Yo soy yo, los demás son los demás. Lo que a otros contenta no tiene por qué realizarme a mí. No hay un patrón de felicidad común del mismo modo que no debería haber dos personas iguales. Intentemos disfrutar de lo que tenemos y no torturarnos con el anhelo de cosas que no sabemos si nos harán felices

El sentimiento de pecado. Sin saber por qué hay ciertas conductas (afectivas, sexuales, morales) que me causan remordimientos. Mi subconsciente dirige mi yo racional.

Nuestro subconsciente no puede marcar nuestro yo racional: es difícil pero debemos educar nuestra conciencia para que piense por sí misma y haga frente a aquellas creencias que nos han inculcado sin pasar por nuestra capacidad crítica de reflexión.

Manía persecutoria. Todo el mundo está contra mí. Nadie aprecia lo que yo hago. Soy un incomprendido/a.

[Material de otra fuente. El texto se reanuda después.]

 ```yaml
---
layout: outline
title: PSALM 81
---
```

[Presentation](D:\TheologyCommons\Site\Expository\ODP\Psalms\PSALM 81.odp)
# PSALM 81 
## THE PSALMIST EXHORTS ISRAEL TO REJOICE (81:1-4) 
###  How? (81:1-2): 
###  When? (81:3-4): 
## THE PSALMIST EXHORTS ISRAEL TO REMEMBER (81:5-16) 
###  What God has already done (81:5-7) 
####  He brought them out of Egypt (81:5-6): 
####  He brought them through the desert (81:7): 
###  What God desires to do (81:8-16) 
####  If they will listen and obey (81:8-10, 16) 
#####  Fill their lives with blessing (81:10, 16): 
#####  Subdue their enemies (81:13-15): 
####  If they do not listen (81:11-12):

Todos juzgamos a los demás sin darnos cuenta, está en la dimensión valorativa de nuestro lenguaje. Pero eso no quiere decir que haya una conspiración constante para nosotros: el aprecio es subjetivo y no somos tan importantes como para ser objeto de odios colectivos.

Miedo a la opinión pública. Soy juzgado siempre por los demás. Necesito la aprobación del resto. Debo comportarme de forma que agrade a cuanta más gente mejor.

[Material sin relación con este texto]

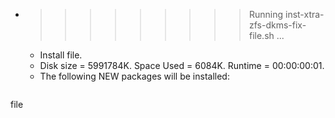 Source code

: * >>>>>>>>> Running inst-xtra-zfs-dkms-fix-file.sh ...
  * Install file.
  * Disk size = 5991784K. Space Used = 6084K. Runtime = 00:00:00:01.
  * The following NEW packages will be installed:
  ```bash
file
  ```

Como decía un sabio el éxito es algo horrible porque depende la opinión de los demás. La opinión es subjetiva, y desconfiemos del criterio de todos aquellos que en masa opinan lo mismo. Ser uno mismo y mantenerse fiel a los principios generará pocas opiniones positivas en el mundo actual, pero serán siempre mil veces más valiosas porque contendrán sinceridad y afecto a esta actitud: nos querrán por ser como somos.

Si a la respuesta inicial de si te identificas con los enunciados has respondido varias veces sí, no te preocupes pues no es el fin del mundo, ¡ni estas condenado eternamente a la infelicidad! Lo cierto es que la mayoría de personas tenemos presentes varios de esos pensamientos arraigados. La sociedad actual provoca esta manera de pensar que hacemos propia, creyendo que forma parte de nuestra propia personalidad.

El primer paso para suavizarlos o eliminarlos: darse cuenta de ellos. Una vez la persona realmente tega claro cuáles de ellos cumple o incumple, podremos dar el paso siguiente, que será cambiarlo. Consejo: guardate estos principios en un documento e imprímelos para trabajarlos en la consulta.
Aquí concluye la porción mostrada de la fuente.